Aide à l’Ukraine : que sont les terres rares, convoitées par Donald Trump ?

Dysprosium, néodyme, cérium… Ces métaux seront-ils la prochaine monnaie d’échange pour Kiev, afin de s’assurer de l’aide militaire américaine face à Moscou ? Donald Trump a dit, lundi 3 février, vouloir négocier un « accord » avec l’Ukraine de manière à ce qu’elle offre aux États-Unis une « garantie » sur ses « terres rares ». Que sont ces métaux, désormais stratégiques pour le développement de plusieurs technologies, et en quoi ont-ils leur importance dans le conflit ukrainien ?

Une demande mondiale en pleine croissance

Les terres rares sont composées de 17 matières premières, découvertes à la fin du XVIIIe siècle en Suède, et possédant chacune des propriétés différentes. Ces éléments ont été regroupés sous une même appellation, car ils sont souvent présents dans les mêmes sols. Une fois le minerai récupéré dans la terre, il fait l’objet d’un traitement de « séparation » assez coûteux pour le séparer des autres éléments.

Dites rares, ces terres sont en réalité plutôt abondantes sur la planète, leur découverte augmentant avec la demande. Dans un bilan de 2024, l’US Geological Survey évaluait à 110 millions de tonnes les réserves mondiales, dont plus du tiers, 44 millions de tonnes, situées en Chine, 22 millions au Vietnam, 21 millions au Brésil, 10 millions en Russie et 7 millions en Inde.

« Plus la demande progresse pour ces matières premières, plus les gens en cherchent, et plus ils en trouvent. Le problème est davantage dans la relation entre le coût d’extraction et le prix de marché », analyse auprès de l’AFP John Seaman, chercheur à l’Institut français des relations internationales (Ifri).

Or la demande devrait continuer à augmenter. Pour atteindre la neutralité carbone en 2050, l’Union européenne aura, par exemple, besoin à cette date de 26 fois plus de terres rares qu’aujourd’hui, selon les calculs de l’université KU Leuven pour Eurométaux, l’association européenne des producteurs de métaux.

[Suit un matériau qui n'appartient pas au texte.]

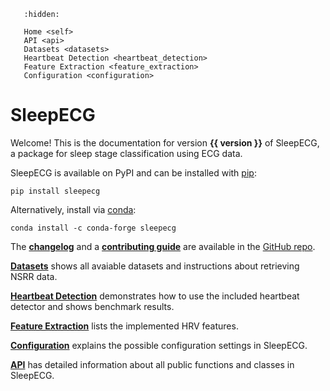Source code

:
 ```{toctree}
   :hidden:

   Home <self>
   API <api>
   Datasets <datasets>
   Heartbeat Detection <heartbeat_detection>
   Feature Extraction <feature_extraction>
   Configuration <configuration>
```

# SleepECG
Welcome! This is the documentation for version **{{ version }}** of SleepECG, a package for sleep stage classification using ECG data.

SleepECG is available on PyPI and can be installed with [pip](https://pip.pypa.io/en/stable/):
```
pip install sleepecg
```
Alternatively, install via [conda](https://docs.conda.io/en/latest/):
```
conda install -c conda-forge sleepecg
```

The [**changelog**](https://github.com/cbrnr/sleepecg/blob/main/CHANGELOG.md) and a [**contributing guide**](https://github.com/cbrnr/sleepecg/blob/main/CONTRIBUTING.md) are available in the [GitHub repo](https://github.com/cbrnr/sleepecg).

[**Datasets**](./datasets) shows all avaiable datasets and instructions about retrieving NSRR data.

[**Heartbeat Detection**](./heartbeat_detection) demonstrates how to use the included heartbeat detector and shows benchmark results.

[**Feature Extraction**](./feature_extraction) lists the implemented HRV features.

[**Configuration**](./configuration) explains the possible configuration settings in SleepECG.

[**API**](./api) has detailed information about all public functions and classes in SleepECG.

Indispensables à l’industrie

Chacun de ces minéraux a son utilité pour l’industrie, entre l’europium utile aux écrans de télévision, le cérium destiné au polissage du verre ou le lanthane pour les catalyseurs dans les moteurs à essence. On peut en trouver aussi bien dans un drone, une éolienne, un disque dur, un moteur de voiture électrique, une lentille de télescope ou un avion de chasse. « Certains de ces éléments sont plus ou moins irremplaçables, ou alors à des coûts élevés », note John Seaman.

Irremplaçables parce que leurs propriétés sont parfois uniques, ils sont par exemple privilégiés pour fabriquer les aimants permanents des éoliennes en mer, grâce aux qualités du néodyme et du dysprosium. Une fois installés, les aimants nécessitent peu d’entretien et affichent de fortes performances, facilitant le fonctionnement de ces équipements installés loin des côtes.

Concurrence avec la Chine

Dans la course aux minerais stratégiques, la Chine est en bonne position. D’une part, car elle en est richement dotée, mais aussi car elle bénéficie des « avantages tirés d’un retard dans la régulation des industries extractives », souligne Jane Nakano, chercheuse à Washington, au Centre international d’études stratégiques (CSIS).

Pékin a en effet su, au fil des années et d’investissements publics massifs, maintenir un large réseau de raffinage des matériaux bruts, amenant aujourd’hui de nombreux producteurs sur la planète à y exporter leurs minerais. Pékin a par ailleurs déposé davantage de brevets dans les terres rares que l’ensemble du reste du monde réuni, signale Jane Nakano.

Diversifier les approvisionnements

Entre divergences commerciales et géopolitiques, les tensions entre la Chine et l’Occident sont nombreuses. Bruxelles et Washington sentent l’urgence à diversifier leurs approvisionnements sur ces matières premières essentielles. Les craintes de blocages reposent d’ailleurs aussi sur un douloureux précédent : Tokyo avait vu son robinet de terres rares coupé par la Chine en 2010 en raison d’un conflit territorial.

Le Japon a depuis diversifié ses approvisionnements, en passant des accords avec l’entreprise australienne Lynas en Malaisie et en développant sa filière de recyclage. Aux États-Unis, une autre alerte s’est produite en mai 2019. En pleine guerre commerciale avec Washington, le président chinois Xi Jinping avait effectué une visite dans une usine de traitement de terres rares, laissant ainsi planer la menace d’un blocage par la Chine des exportations de terres rares raffinées.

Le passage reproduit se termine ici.